Elastyczny e-papier
Firma Philips opracowała w swoich laboratoriach kolejną generację wyświetlaczy, które mają pełnić funkcje elektronicznego papieru. Prototyp Philipsa charakteryzuje się niespotykaną wcześniej w rozwiązaniach tego typu elastycznością – wyświetlacz można zrolować w tubę o średnicy zaledwie 2 cm.

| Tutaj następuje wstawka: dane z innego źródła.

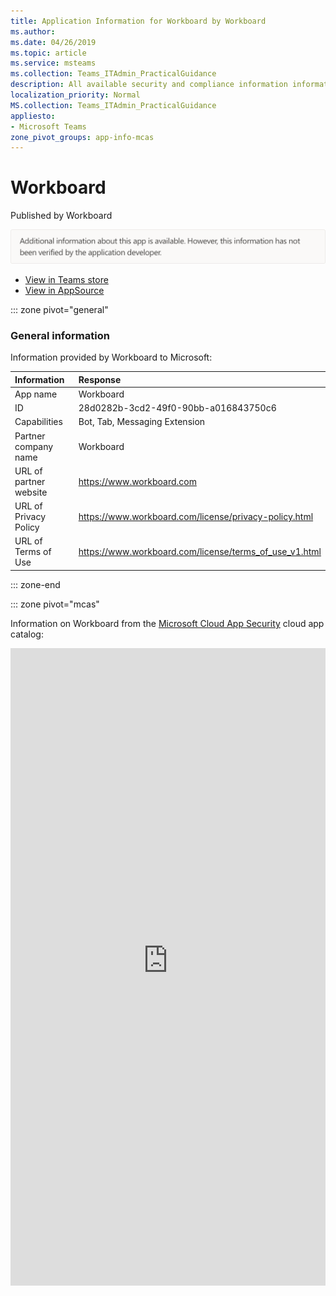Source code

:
 ```yaml
---
title: Application Information for Workboard by Workboard
ms.author: 
ms.date: 04/26/2019
ms.topic: article
ms.service: msteams
ms.collection: Teams_ITAdmin_PracticalGuidance
description: All available security and compliance information information for Workboard, its data handling policies, its Microsoft Cloud App Security app catalog information, and security/compliance information in the CSA STAR registry.
localization_priority: Normal
MS.collection: Teams_ITAdmin_PracticalGuidance
appliesto:
- Microsoft Teams
zone_pivot_groups: app-info-mcas
---
```

# Workboard

Published by Workboard

<img alt="Non-attested image" src="./images/unattested.png" width="650"/>

* <a href="https://teams.microsoft.com/l/app/28d0282b-3cd2-49f0-90bb-a016843750c6" target="_blank">View in Teams store</a>
* <a href="https://appsource.microsoft.com/en-us/product/office/WA104381599" target="_blank">View in AppSource</a>

::: zone pivot="general"

### General information

Information provided by Workboard to Microsoft:

| **Information** | **Response** |
|:----------------|:-------------|
| App name | Workboard |
| ID | 28d0282b-3cd2-49f0-90bb-a016843750c6 |
| Capabilities | Bot, Tab, Messaging Extension |
| Partner company name | Workboard |
| URL of partner website | <https://www.workboard.com> |
| URL of Privacy Policy | <https://www.workboard.com/license/privacy-policy.html> |
| URL of Terms of Use | <https://www.workboard.com/license/terms_of_use_v1.html> |

::: zone-end


::: zone pivot="mcas"

Information on Workboard from the [Microsoft Cloud App Security](https://www.microsoft.com/en-us/enterprise-mobility-security/cloud-app-security) cloud app catalog:

<iframe height='1020' title='Microsoft Cloud App Security Information' src='https://3ca685143b5b46b4b0e5266dadf2e97c.codepen.website/#/dashboard/29004' frameborder='no'  style='width: 100%;'>

<a href="https://3ca685143b5b46b4b0e5266dadf2e97c.codepen.website/#/dashboard/29004" target="_blank">View in a new tab</a>

::: zone-end


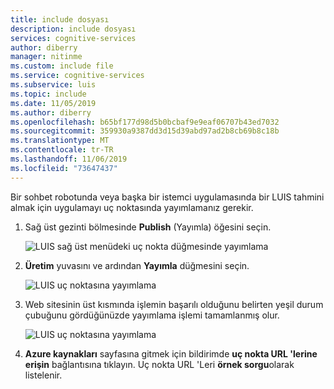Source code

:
 ```yaml
---
title: include dosyası
description: include dosyası
services: cognitive-services
author: diberry
manager: nitinme
ms.custom: include file
ms.service: cognitive-services
ms.subservice: luis
ms.topic: include
ms.date: 11/05/2019
ms.author: diberry
ms.openlocfilehash: b65bf177d98d5b0bcbaf9e9eaf06707b43ed7032
ms.sourcegitcommit: 359930a9387dd3d15d39abd97ad2b8cb69b8c18b
ms.translationtype: MT
ms.contentlocale: tr-TR
ms.lasthandoff: 11/06/2019
ms.locfileid: "73647437"
---
```

Bir sohbet robotunda veya başka bir istemci uygulamasında bir LUIS tahmini almak için uygulamayı uç noktasında yayımlamanız gerekir. 

1. Sağ üst gezinti bölmesinde **Publish** (Yayımla) öğesini seçin.

    ![LUIS sağ üst menüdeki uç nokta düğmesinde yayımlama](../media/howto-publish/publish-button.png)

2. **Üretim** yuvasını ve ardından **Yayımla** düğmesini seçin.

    ![LUIS uç noktasına yayımlama](../media/howto-publish/publish-app-popup.png)

3. Web sitesinin üst kısmında işlemin başarılı olduğunu belirten yeşil durum çubuğunu gördüğünüzde yayımlama işlemi tamamlanmış olur.

    ![LUIS uç noktasına yayımlama](../media/howto-publish/publish-endpoint-success.png)

4. **Azure kaynakları** sayfasına gitmek için bildirimde **uç nokta URL 'lerine erişin** bağlantısına tıklayın. Uç nokta URL 'Leri **örnek sorgu**olarak listelenir.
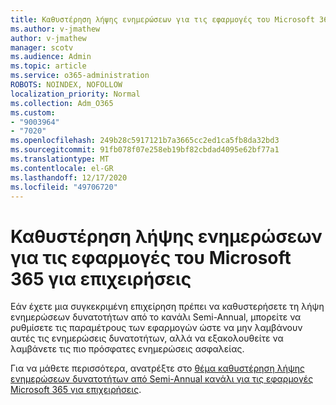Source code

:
 ```yaml
---
title: Καθυστέρηση λήψης ενημερώσεων για τις εφαρμογές του Microsoft 365 για επιχειρήσεις
ms.author: v-jmathew
author: v-jmathew
manager: scotv
ms.audience: Admin
ms.topic: article
ms.service: o365-administration
ROBOTS: NOINDEX, NOFOLLOW
localization_priority: Normal
ms.collection: Adm_O365
ms.custom:
- "9003964"
- "7020"
ms.openlocfilehash: 249b28c5917121b7a3665cc2ed1ca5fb8da32bd3
ms.sourcegitcommit: 91fb078f07e258eb19bf82cbdad4095e62bf77a1
ms.translationtype: MT
ms.contentlocale: el-GR
ms.lasthandoff: 12/17/2020
ms.locfileid: "49706720"
---
```

# <a name="delay-receiving-updates-to-microsoft-365-apps-for-enterprise"></a>Καθυστέρηση λήψης ενημερώσεων για τις εφαρμογές του Microsoft 365 για επιχειρήσεις

Εάν έχετε μια συγκεκριμένη επιχείρηση πρέπει να καθυστερήσετε τη λήψη ενημερώσεων δυνατοτήτων από το κανάλι Semi-Annual, μπορείτε να ρυθμίσετε τις παραμέτρους των εφαρμογών ώστε να μην λαμβάνουν αυτές τις ενημερώσεις δυνατοτήτων, αλλά να εξακολουθείτε να λαμβάνετε τις πιο πρόσφατες ενημερώσεις ασφαλείας.

Για να μάθετε περισσότερα, ανατρέξτε στο [θέμα καθυστέρηση λήψης ενημερώσεων δυνατοτήτων από Semi-Annual κανάλι για τις εφαρμογές Microsoft 365 για επιχειρήσεις](https://go.microsoft.com/fwlink/?linkid=2109533).
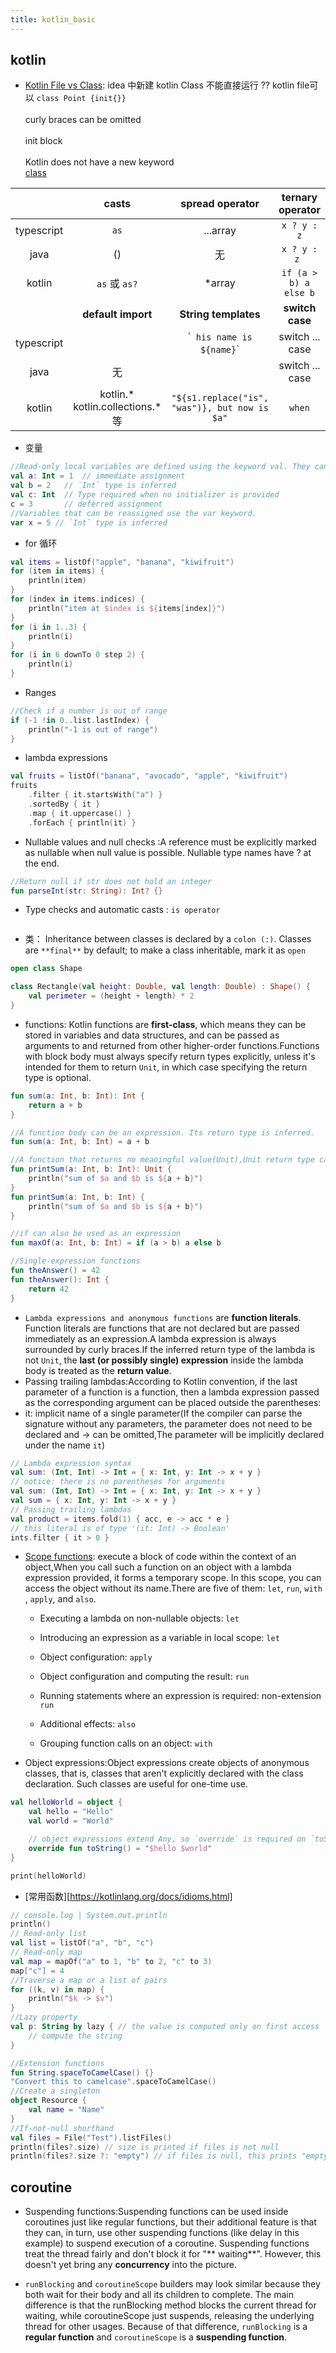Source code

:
 ```yaml
---
title: kotlin_basic
---
```


## kotlin
- [Kotlin File vs Class](https://stackoverflow.com/questions/42769873/kotlin-file-vs-class-whats-the-difference): idea
  中新建 kotlin Class 不能直接运行 ?? kotlin file可以
  `class Point {init{}}` <br/><br/>curly braces can be omitted <br/> <br/>init block<br/> <br/>Kotlin does not have a new keyword <br/>[class](https://kotlinlang.org/docs/classes.html)

|            |              casts              |                spread operator                |   ternary operator    |       
|:----------:|:-------------------------------:|:---------------------------------------------:|:---------------------:|
| typescript |              `as`               |                   ...array                    |      `x ? y : z`      |                                   
|    java    |               ()                |                       无                       |     `x ? y : z `      |                               
|   kotlin   |          `as` 或 `as?`           |                    *array                     | `if (a > b) a else b` |         
|            |       **default import**        |             **String templates**              |    **switch case**    |                                               
| typescript |                                 |          \`` his name is ${name}`\`           |    switch ... case    |                                  
|    java    |                无                |                                               |    switch ... case    |                                
|   kotlin   | kotlin.* kotlin.collections.* 等 | `"${s1.replace("is", "was")}, but now is $a"` |        `when`         |                               

- 变量

```kotlin
//Read-only local variables are defined using the keyword val. They can be assigned a value only once.
val a: Int = 1  // immediate assignment
val b = 2   // `Int` type is inferred
val c: Int  // Type required when no initializer is provided
c = 3       // deferred assignment
//Variables that can be reassigned use the var keyword.
var x = 5 // `Int` type is inferred
```


- for 循环

```kotlin
val items = listOf("apple", "banana", "kiwifruit")
for (item in items) {
    println(item)
}
for (index in items.indices) {
    println("item at $index is ${items[index]}")
}
for (i in 1..3) {
    println(i)
}
for (i in 6 downTo 0 step 2) {
    println(i)
}
```

- Ranges

```kotlin
//Check if a number is out of range
if (-1 !in 0..list.lastIndex) {
    println("-1 is out of range")
}
```

- lambda expressions

```kotlin
val fruits = listOf("banana", "avocado", "apple", "kiwifruit")
fruits
    .filter { it.startsWith("a") }
    .sortedBy { it }
    .map { it.uppercase() }
    .forEach { println(it) }
```

- Nullable values and null checks :A reference must be explicitly marked as nullable when null value
  is possible. Nullable type names
  have ? at the end.

```kotlin
//Return null if str does not hold an integer
fun parseInt(str: String): Int? {}
```

- Type checks and automatic casts : `is operator `

```kotlin

```

- 类： Inheritance between classes is declared by a `colon (:)`. Classes are `**final**` by default;
  to
  make a class inheritable, mark it as `open`

```kotlin
open class Shape

class Rectangle(val height: Double, val length: Double) : Shape() {
    val perimeter = (height + length) * 2
}
```

- functions: Kotlin functions are **first-class**, which means they can be stored in variables and
  data
  structures, and can be passed as arguments to and returned from other higher-order
  functions.Functions with block body must always specify return types explicitly, unless it's
  intended for them to return `Unit`, in which case specifying the return type is optional.

```kotlin
fun sum(a: Int, b: Int): Int {
    return a + b
}

//A function body can be an expression. Its return type is inferred.
fun sum(a: Int, b: Int) = a + b

//A function that returns no meaningful value(Unit),Unit return type can be omitted 
fun printSum(a: Int, b: Int): Unit {
    println("sum of $a and $b is ${a + b}")
}
fun printSum(a: Int, b: Int) {
    println("sum of $a and $b is ${a + b}")
}

//if can also be used as an expression
fun maxOf(a: Int, b: Int) = if (a > b) a else b

//Single-expression functions
fun theAnswer() = 42
fun theAnswer(): Int {
    return 42
}
```

- `Lambda expressions and anonymous functions` are **function literals**. Function literals are
  functions
  that are not declared but are passed immediately as an expression.A lambda expression is always
  surrounded by curly braces.If the inferred return type of the lambda is not `Unit`, the **last (or
  possibly single) expression** inside the lambda body is treated as the **return value**.
- Passing trailing lambdas:According to Kotlin convention, if the last parameter of a function is a
  function, then a lambda expression passed as the corresponding argument can be placed outside the
  parentheses:
- it: implicit name of a single parameter(If the compiler can parse the signature without any
  parameters, the parameter does not need to be declared and -> can be omitted,The parameter will be
  implicitly declared under the name `it`)

```kotlin
// Lambda expression syntax
val sum: (Int, Int) -> Int = { x: Int, y: Int -> x + y }
// notice: there is no parentheses for arguments
val sum: (Int, Int) -> Int = { x: Int, y: Int -> x + y }
val sum = { x: Int, y: Int -> x + y }
// Passing trailing lambdas
val product = items.fold(1) { acc, e -> acc * e }
// this literal is of type '(it: Int) -> Boolean'
ints.filter { it > 0 }
```

- [Scope functions](https://kotlinlang.org/docs/scope-functions.html): execute a block of code
  within the context of an object,When you call such a
  function on an object with a lambda expression provided, it forms a temporary scope. In this
  scope, you can access the object without its name.There are five of them: `let`, `run`, `with`
  , `apply`, and `also`.

    - Executing a lambda on non-nullable objects: `let`

    - Introducing an expression as a variable in local scope: `let`

    - Object configuration: `apply`

    - Object configuration and computing the result: `run`

    - Running statements where an expression is required: non-extension `run`

    - Additional effects: `also`

    - Grouping function calls on an object: `with`


- Object expressions:Object expressions create objects of anonymous classes, that is, classes that
  aren't explicitly declared with the class declaration. Such classes are useful for one-time use.

```kotlin
val helloWorld = object {
    val hello = "Hello"
    val world = "World"

    // object expressions extend Any, so `override` is required on `toString()`
    override fun toString() = "$hello $world"
}

print(helloWorld)
```

- [常用函数][https://kotlinlang.org/docs/idioms.html]

```kotlin
// console.log | System.out.println
println()
// Read-only list
val list = listOf("a", "b", "c")
// Read-only map
val map = mapOf("a" to 1, "b" to 2, "c" to 3)
map["c"] = 4
//Traverse a map or a list of pairs
for ((k, v) in map) {
    println("$k -> $v")
}
//Lazy property
val p: String by lazy { // the value is computed only on first access
    // compute the string
}

//Extension functions
fun String.spaceToCamelCase() {}
"Convert this to camelcase".spaceToCamelCase()
//Create a singleton
object Resource {
    val name = "Name"
}
//If-not-null shorthand
val files = File("Test").listFiles()
println(files?.size) // size is printed if files is not null
println(files?.size ?: "empty") // if files is null, this prints "empty"
```

## coroutine

- Suspending functions:Suspending functions can be used inside coroutines just like regular
  functions, but their
  additional feature is that they can, in turn, use other suspending functions (like delay in this
  example) to suspend execution of a coroutine. Suspending functions treat the thread fairly and don't block it for "**
  waiting**". However, this doesn't yet bring any **concurrency** into the picture.

- `runBlocking` and `coroutineScope` builders may look similar because they both wait for their body
  and
  all its children to complete. The main difference is that the runBlocking method blocks the
  current
  thread for waiting, while coroutineScope just suspends, releasing the underlying thread for other
  usages. Because of that difference, `runBlocking` is a **regular function** and `coroutineScope`
  is
  a
  **suspending function**.
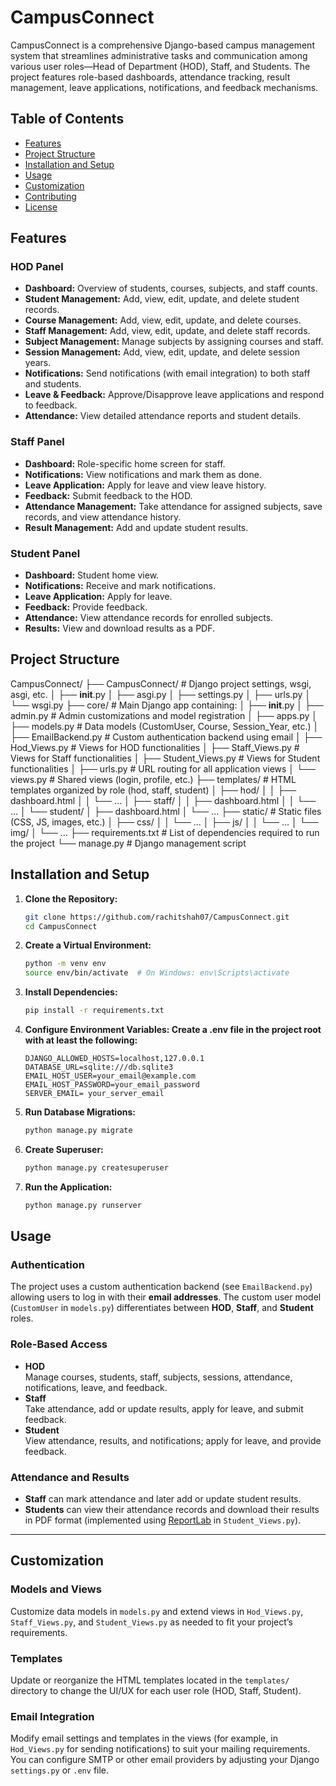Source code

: # CampusConnect

CampusConnect is a comprehensive Django-based campus management system that streamlines administrative tasks and communication among various user roles—Head of Department (HOD), Staff, and Students. The project features role-based dashboards, attendance tracking, result management, leave applications, notifications, and feedback mechanisms.

## Table of Contents

- [Features](#features)
- [Project Structure](#project-structure)
- [Installation and Setup](#installation-and-setup)
- [Usage](#usage)
- [Customization](#customization)
- [Contributing](#contributing)
- [License](#license)

## Features

### HOD Panel

- **Dashboard:** Overview of students, courses, subjects, and staff counts.
- **Student Management:** Add, view, edit, update, and delete student records.
- **Course Management:** Add, view, edit, update, and delete courses.
- **Staff Management:** Add, view, edit, update, and delete staff records.
- **Subject Management:** Manage subjects by assigning courses and staff.
- **Session Management:** Add, view, edit, update, and delete session years.
- **Notifications:** Send notifications (with email integration) to both staff and students.
- **Leave & Feedback:** Approve/Disapprove leave applications and respond to feedback.
- **Attendance:** View detailed attendance reports and student details.

### Staff Panel

- **Dashboard:** Role-specific home screen for staff.
- **Notifications:** View notifications and mark them as done.
- **Leave Application:** Apply for leave and view leave history.
- **Feedback:** Submit feedback to the HOD.
- **Attendance Management:** Take attendance for assigned subjects, save records, and view attendance history.
- **Result Management:** Add and update student results.

### Student Panel

- **Dashboard:** Student home view.
- **Notifications:** Receive and mark notifications.
- **Leave Application:** Apply for leave.
- **Feedback:** Provide feedback.
- **Attendance:** View attendance records for enrolled subjects.
- **Results:** View and download results as a PDF.

## Project Structure

CampusConnect/
├── CampusConnect/ # Django project settings, wsgi, asgi, etc.
│ ├── **init**.py
│ ├── asgi.py
│ ├── settings.py
│ ├── urls.py
│ └── wsgi.py
├── core/ # Main Django app containing:
│ ├── **init**.py
│ ├── admin.py # Admin customizations and model registration
│ ├── apps.py
│ ├── models.py # Data models (CustomUser, Course, Session_Year, etc.)
│ ├── EmailBackend.py # Custom authentication backend using email
│ ├── Hod_Views.py # Views for HOD functionalities
│ ├── Staff_Views.py # Views for Staff functionalities
│ ├── Student_Views.py # Views for Student functionalities
│ ├── urls.py # URL routing for all application views
│ └── views.py # Shared views (login, profile, etc.)
├── templates/ # HTML templates organized by role (hod, staff, student)
│ ├── hod/
│ │ ├── dashboard.html
│ │ └── ...
│ ├── staff/
│ │ ├── dashboard.html
│ │ └── ...
│ └── student/
│ ├── dashboard.html
│ └── ...
├── static/ # Static files (CSS, JS, images, etc.)
│ ├── css/
│ │ └── ...
│ ├── js/
│ │ └── ...
│ └── img/
│ └── ...
├── requirements.txt # List of dependencies required to run the project
└── manage.py # Django management script

## Installation and Setup

1. **Clone the Repository:**
   ```bash
   git clone https://github.com/rachitshah07/CampusConnect.git
   cd CampusConnect
   ```
2. **Create a Virtual Environment:**
   ```bash
   python -m venv env
   source env/bin/activate  # On Windows: env\Scripts\activate
   ```
3. **Install Dependencies:**

   ```bash
   pip install -r requirements.txt
   ```

4. **Configure Environment Variables: Create a .env file in the project root with at least the following:**

   ```dotenv
   DJANGO_ALLOWED_HOSTS=localhost,127.0.0.1
   DATABASE_URL=sqlite:///db.sqlite3
   EMAIL_HOST_USER=your_email@example.com
   EMAIL_HOST_PASSWORD=your_email_password
   SERVER_EMAIL= your_server_email
   ```

5. **Run Database Migrations:**

   ```bash
   python manage.py migrate
   ```

6. **Create Superuser:**

   ```bash
   python manage.py createsuperuser
   ```

7. **Run the Application:**

   ```bash
   python manage.py runserver
   ```

## Usage

### Authentication

The project uses a custom authentication backend (see `EmailBackend.py`) allowing users to log in with their **email addresses**. The custom user model (`CustomUser` in `models.py`) differentiates between **HOD**, **Staff**, and **Student** roles.

### Role-Based Access

- **HOD**  
  Manage courses, students, staff, subjects, sessions, attendance, notifications, leave, and feedback.
- **Staff**  
  Take attendance, add or update results, apply for leave, and submit feedback.
- **Student**  
  View attendance, results, and notifications; apply for leave, and provide feedback.

### Attendance and Results

- **Staff** can mark attendance and later add or update student results.
- **Students** can view their attendance records and download their results in PDF format (implemented using [ReportLab](https://www.reportlab.com/) in `Student_Views.py`).

---

## Customization

### Models and Views

Customize data models in `models.py` and extend views in `Hod_Views.py`, `Staff_Views.py`, and `Student_Views.py` as needed to fit your project’s requirements.

### Templates

Update or reorganize the HTML templates located in the `templates/` directory to change the UI/UX for each user role (HOD, Staff, Student).

### Email Integration

Modify email settings and templates in the views (for example, in `Hod_Views.py` for sending notifications) to suit your mailing requirements. You can configure SMTP or other email providers by adjusting your Django `settings.py` or `.env` file.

[OBRAZ]Firma zaprezentowała kwadratowy ekran o przekątnej 12 cm. Wyświetlacz składa się z 80 tys. pikseli, a swą elastyczność zawdzięcza plastikowej błonie, na której zostały nadrukowane sterujące układy organiczne. Do tej pory elektronikę organiczną udawało się umieścić wyłącznie na szkle, toteż Philips nie ujawnił szczegółów technicznych nowej konstrukcji – ta umiejętność daje holenderskiej firmie przewagę technologiczną nad konkurencją. Wiadomo, że układy sterujące zostały nadrukowane na poliimid o grubości 25 nanometrów. Na nim umieszczona została kolejna warstwa – tym razem o grubości 200 mikronów – zawierająca „elektroniczny atrament” opracowany przez firmę E Ink. Składa się ona z tysięcy kapsułek zawierających pozytywnie naładowane białe cząsteczki i negatywnie naładowane czarne. Z warstwy organicznej emitowane jest pole elektryczne, przyciągające w odpowiednich miejscach wyświetlacza czarne lub białe cząstki – w ten sposób powstaje obraz.
Firma zapowiada, że za kilka lat rozpocznie masową produkcję e-papieru, a wykorzystanie elektroniki organicznej daje szansę na niskie koszty produkcji. Wprawdzie konstrukcja nie pozwala na prezentację ruchomych obrazów – czas odświeżenia ekranu to aż 1 sekunda – ale dla wyświetlania tekstów i wykresów nie ma to znaczenia. Philips wiąże duże nadzieje z rynkiem e-papieru – firma powołała już nawet specjalny oddział, Polymer Vision.